╭─ Information provided

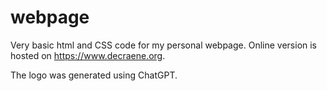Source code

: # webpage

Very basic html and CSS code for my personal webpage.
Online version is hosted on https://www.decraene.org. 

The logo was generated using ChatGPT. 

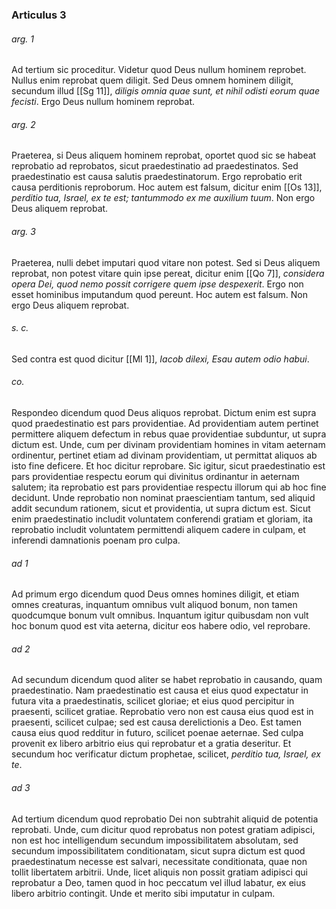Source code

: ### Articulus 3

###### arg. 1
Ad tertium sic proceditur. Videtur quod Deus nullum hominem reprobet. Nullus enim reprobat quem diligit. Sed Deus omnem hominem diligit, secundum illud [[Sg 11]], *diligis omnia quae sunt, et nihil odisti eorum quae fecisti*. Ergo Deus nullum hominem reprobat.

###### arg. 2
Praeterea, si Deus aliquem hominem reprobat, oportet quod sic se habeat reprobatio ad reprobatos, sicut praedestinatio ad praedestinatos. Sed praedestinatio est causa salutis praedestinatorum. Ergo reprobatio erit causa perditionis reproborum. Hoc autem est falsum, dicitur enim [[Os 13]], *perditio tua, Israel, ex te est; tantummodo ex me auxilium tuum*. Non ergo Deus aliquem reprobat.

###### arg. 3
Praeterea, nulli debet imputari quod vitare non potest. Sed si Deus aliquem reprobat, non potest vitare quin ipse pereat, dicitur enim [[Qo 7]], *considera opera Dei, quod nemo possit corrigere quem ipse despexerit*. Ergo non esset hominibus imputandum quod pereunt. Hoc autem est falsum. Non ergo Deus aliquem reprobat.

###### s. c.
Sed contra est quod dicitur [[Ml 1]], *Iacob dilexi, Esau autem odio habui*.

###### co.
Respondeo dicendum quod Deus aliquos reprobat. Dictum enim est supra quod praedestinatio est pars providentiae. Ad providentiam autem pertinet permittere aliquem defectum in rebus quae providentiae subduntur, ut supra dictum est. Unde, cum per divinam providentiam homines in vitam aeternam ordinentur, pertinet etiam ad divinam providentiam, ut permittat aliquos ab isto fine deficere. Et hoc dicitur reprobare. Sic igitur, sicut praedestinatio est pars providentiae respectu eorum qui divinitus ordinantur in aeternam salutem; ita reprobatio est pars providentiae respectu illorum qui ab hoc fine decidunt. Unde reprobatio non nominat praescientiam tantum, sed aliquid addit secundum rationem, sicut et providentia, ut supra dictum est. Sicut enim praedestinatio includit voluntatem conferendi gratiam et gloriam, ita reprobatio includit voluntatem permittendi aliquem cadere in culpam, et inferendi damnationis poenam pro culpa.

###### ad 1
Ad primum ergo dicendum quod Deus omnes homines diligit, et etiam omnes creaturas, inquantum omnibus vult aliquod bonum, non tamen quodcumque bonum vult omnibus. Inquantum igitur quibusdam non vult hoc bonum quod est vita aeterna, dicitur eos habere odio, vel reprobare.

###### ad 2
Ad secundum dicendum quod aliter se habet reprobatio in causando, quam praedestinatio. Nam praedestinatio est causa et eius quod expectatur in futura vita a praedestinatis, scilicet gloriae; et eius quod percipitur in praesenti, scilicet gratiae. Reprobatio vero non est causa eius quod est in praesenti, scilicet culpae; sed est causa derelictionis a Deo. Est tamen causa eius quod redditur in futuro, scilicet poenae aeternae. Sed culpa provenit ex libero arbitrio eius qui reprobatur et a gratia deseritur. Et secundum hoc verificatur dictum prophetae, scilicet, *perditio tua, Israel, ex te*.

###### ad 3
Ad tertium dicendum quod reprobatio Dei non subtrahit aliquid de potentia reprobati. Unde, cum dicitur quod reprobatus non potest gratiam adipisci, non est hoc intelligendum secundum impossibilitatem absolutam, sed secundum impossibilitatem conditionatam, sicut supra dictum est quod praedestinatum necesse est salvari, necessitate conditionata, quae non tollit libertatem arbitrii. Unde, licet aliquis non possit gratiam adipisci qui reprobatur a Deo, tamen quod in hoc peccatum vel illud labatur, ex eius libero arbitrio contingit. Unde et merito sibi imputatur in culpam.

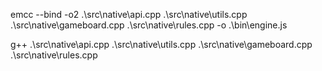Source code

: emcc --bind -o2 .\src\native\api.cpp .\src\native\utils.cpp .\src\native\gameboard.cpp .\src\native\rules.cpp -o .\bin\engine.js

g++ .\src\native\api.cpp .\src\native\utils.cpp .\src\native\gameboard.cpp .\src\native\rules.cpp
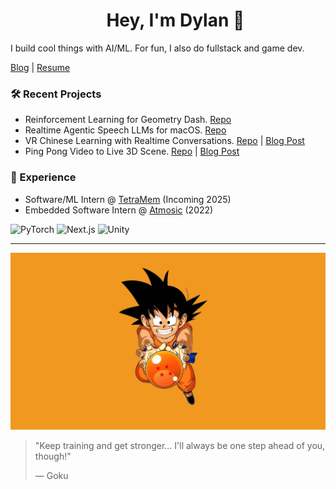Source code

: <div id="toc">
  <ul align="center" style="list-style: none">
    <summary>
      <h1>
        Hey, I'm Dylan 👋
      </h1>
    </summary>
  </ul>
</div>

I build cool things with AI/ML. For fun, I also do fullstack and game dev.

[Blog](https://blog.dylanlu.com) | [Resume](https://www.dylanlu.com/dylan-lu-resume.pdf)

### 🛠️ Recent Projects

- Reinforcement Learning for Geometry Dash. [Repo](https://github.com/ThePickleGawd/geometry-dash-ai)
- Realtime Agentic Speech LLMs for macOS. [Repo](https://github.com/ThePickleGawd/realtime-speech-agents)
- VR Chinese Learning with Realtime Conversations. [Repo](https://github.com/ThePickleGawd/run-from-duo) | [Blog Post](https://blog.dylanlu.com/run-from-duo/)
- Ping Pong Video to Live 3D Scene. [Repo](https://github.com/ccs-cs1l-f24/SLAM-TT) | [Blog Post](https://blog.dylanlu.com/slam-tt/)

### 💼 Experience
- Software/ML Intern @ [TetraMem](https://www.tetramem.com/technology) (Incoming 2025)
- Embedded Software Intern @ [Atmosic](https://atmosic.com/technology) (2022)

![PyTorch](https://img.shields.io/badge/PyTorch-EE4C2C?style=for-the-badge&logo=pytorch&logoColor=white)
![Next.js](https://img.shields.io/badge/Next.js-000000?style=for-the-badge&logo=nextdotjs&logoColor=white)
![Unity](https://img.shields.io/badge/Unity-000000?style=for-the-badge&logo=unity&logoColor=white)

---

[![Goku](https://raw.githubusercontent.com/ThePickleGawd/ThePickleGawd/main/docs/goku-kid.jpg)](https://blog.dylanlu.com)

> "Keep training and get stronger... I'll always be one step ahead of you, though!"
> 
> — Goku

╰─

Problem description: Set down every entry above again exactly, dropping each picture.

Result for this exercise:
Source code

: # webpage

Very basic html and CSS code for my personal webpage.
Online version is hosted on https://www.decraene.org. 

The logo was generated using ChatGPT. 

Source code

: ### Articulus 3

###### arg. 1
Ad tertium sic proceditur. Videtur quod Deus nullum hominem reprobet. Nullus enim reprobat quem diligit. Sed Deus omnem hominem diligit, secundum illud [[Sg 11]], *diligis omnia quae sunt, et nihil odisti eorum quae fecisti*. Ergo Deus nullum hominem reprobat.

###### arg. 2
Praeterea, si Deus aliquem hominem reprobat, oportet quod sic se habeat reprobatio ad reprobatos, sicut praedestinatio ad praedestinatos. Sed praedestinatio est causa salutis praedestinatorum. Ergo reprobatio erit causa perditionis reproborum. Hoc autem est falsum, dicitur enim [[Os 13]], *perditio tua, Israel, ex te est; tantummodo ex me auxilium tuum*. Non ergo Deus aliquem reprobat.

###### arg. 3
Praeterea, nulli debet imputari quod vitare non potest. Sed si Deus aliquem reprobat, non potest vitare quin ipse pereat, dicitur enim [[Qo 7]], *considera opera Dei, quod nemo possit corrigere quem ipse despexerit*. Ergo non esset hominibus imputandum quod pereunt. Hoc autem est falsum. Non ergo Deus aliquem reprobat.

###### s. c.
Sed contra est quod dicitur [[Ml 1]], *Iacob dilexi, Esau autem odio habui*.

###### co.
Respondeo dicendum quod Deus aliquos reprobat. Dictum enim est supra quod praedestinatio est pars providentiae. Ad providentiam autem pertinet permittere aliquem defectum in rebus quae providentiae subduntur, ut supra dictum est. Unde, cum per divinam providentiam homines in vitam aeternam ordinentur, pertinet etiam ad divinam providentiam, ut permittat aliquos ab isto fine deficere. Et hoc dicitur reprobare. Sic igitur, sicut praedestinatio est pars providentiae respectu eorum qui divinitus ordinantur in aeternam salutem; ita reprobatio est pars providentiae respectu illorum qui ab hoc fine decidunt. Unde reprobatio non nominat praescientiam tantum, sed aliquid addit secundum rationem, sicut et providentia, ut supra dictum est. Sicut enim praedestinatio includit voluntatem conferendi gratiam et gloriam, ita reprobatio includit voluntatem permittendi aliquem cadere in culpam, et inferendi damnationis poenam pro culpa.

###### ad 1
Ad primum ergo dicendum quod Deus omnes homines diligit, et etiam omnes creaturas, inquantum omnibus vult aliquod bonum, non tamen quodcumque bonum vult omnibus. Inquantum igitur quibusdam non vult hoc bonum quod est vita aeterna, dicitur eos habere odio, vel reprobare.

###### ad 2
Ad secundum dicendum quod aliter se habet reprobatio in causando, quam praedestinatio. Nam praedestinatio est causa et eius quod expectatur in futura vita a praedestinatis, scilicet gloriae; et eius quod percipitur in praesenti, scilicet gratiae. Reprobatio vero non est causa eius quod est in praesenti, scilicet culpae; sed est causa derelictionis a Deo. Est tamen causa eius quod redditur in futuro, scilicet poenae aeternae. Sed culpa provenit ex libero arbitrio eius qui reprobatur et a gratia deseritur. Et secundum hoc verificatur dictum prophetae, scilicet, *perditio tua, Israel, ex te*.

###### ad 3
Ad tertium dicendum quod reprobatio Dei non subtrahit aliquid de potentia reprobati. Unde, cum dicitur quod reprobatus non potest gratiam adipisci, non est hoc intelligendum secundum impossibilitatem absolutam, sed secundum impossibilitatem conditionatam, sicut supra dictum est quod praedestinatum necesse est salvari, necessitate conditionata, quae non tollit libertatem arbitrii. Unde, licet aliquis non possit gratiam adipisci qui reprobatur a Deo, tamen quod in hoc peccatum vel illud labatur, ex eius libero arbitrio contingit. Unde et merito sibi imputatur in culpam.

Source code

: emcc --bind -o2 .\src\native\api.cpp .\src\native\utils.cpp .\src\native\gameboard.cpp .\src\native\rules.cpp -o .\bin\engine.js

g++ .\src\native\api.cpp .\src\native\utils.cpp .\src\native\gameboard.cpp .\src\native\rules.cpp
Source code

: <div id="toc">
  <ul align="center" style="list-style: none">
    <summary>
      <h1>
        Hey, I'm Dylan 👋
      </h1>
    </summary>
  </ul>
</div>

I build cool things with AI/ML. For fun, I also do fullstack and game dev.

[Blog](https://blog.dylanlu.com) | [Resume](https://www.dylanlu.com/dylan-lu-resume.pdf)

### 🛠️ Recent Projects

- Reinforcement Learning for Geometry Dash. [Repo](https://github.com/ThePickleGawd/geometry-dash-ai)
- Realtime Agentic Speech LLMs for macOS. [Repo](https://github.com/ThePickleGawd/realtime-speech-agents)
- VR Chinese Learning with Realtime Conversations. [Repo](https://github.com/ThePickleGawd/run-from-duo) | [Blog Post](https://blog.dylanlu.com/run-from-duo/)
- Ping Pong Video to Live 3D Scene. [Repo](https://github.com/ccs-cs1l-f24/SLAM-TT) | [Blog Post](https://blog.dylanlu.com/slam-tt/)

### 💼 Experience
- Software/ML Intern @ [TetraMem](https://www.tetramem.com/technology) (Incoming 2025)
- Embedded Software Intern @ [Atmosic](https://atmosic.com/technology) (2022)

![PyTorch](https://img.shields.io/badge/PyTorch-EE4C2C?style=for-the-badge&logo=pytorch&logoColor=white)
![Next.js](https://img.shields.io/badge/Next.js-000000?style=for-the-badge&logo=nextdotjs&logoColor=white)
![Unity](https://img.shields.io/badge/Unity-000000?style=for-the-badge&logo=unity&logoColor=white)

---

[![Goku](https://raw.githubusercontent.com/ThePickleGawd/ThePickleGawd/main/docs/goku-kid.jpg)](https://blog.dylanlu.com)

> "Keep training and get stronger... I'll always be one step ahead of you, though!"
> 
> — Goku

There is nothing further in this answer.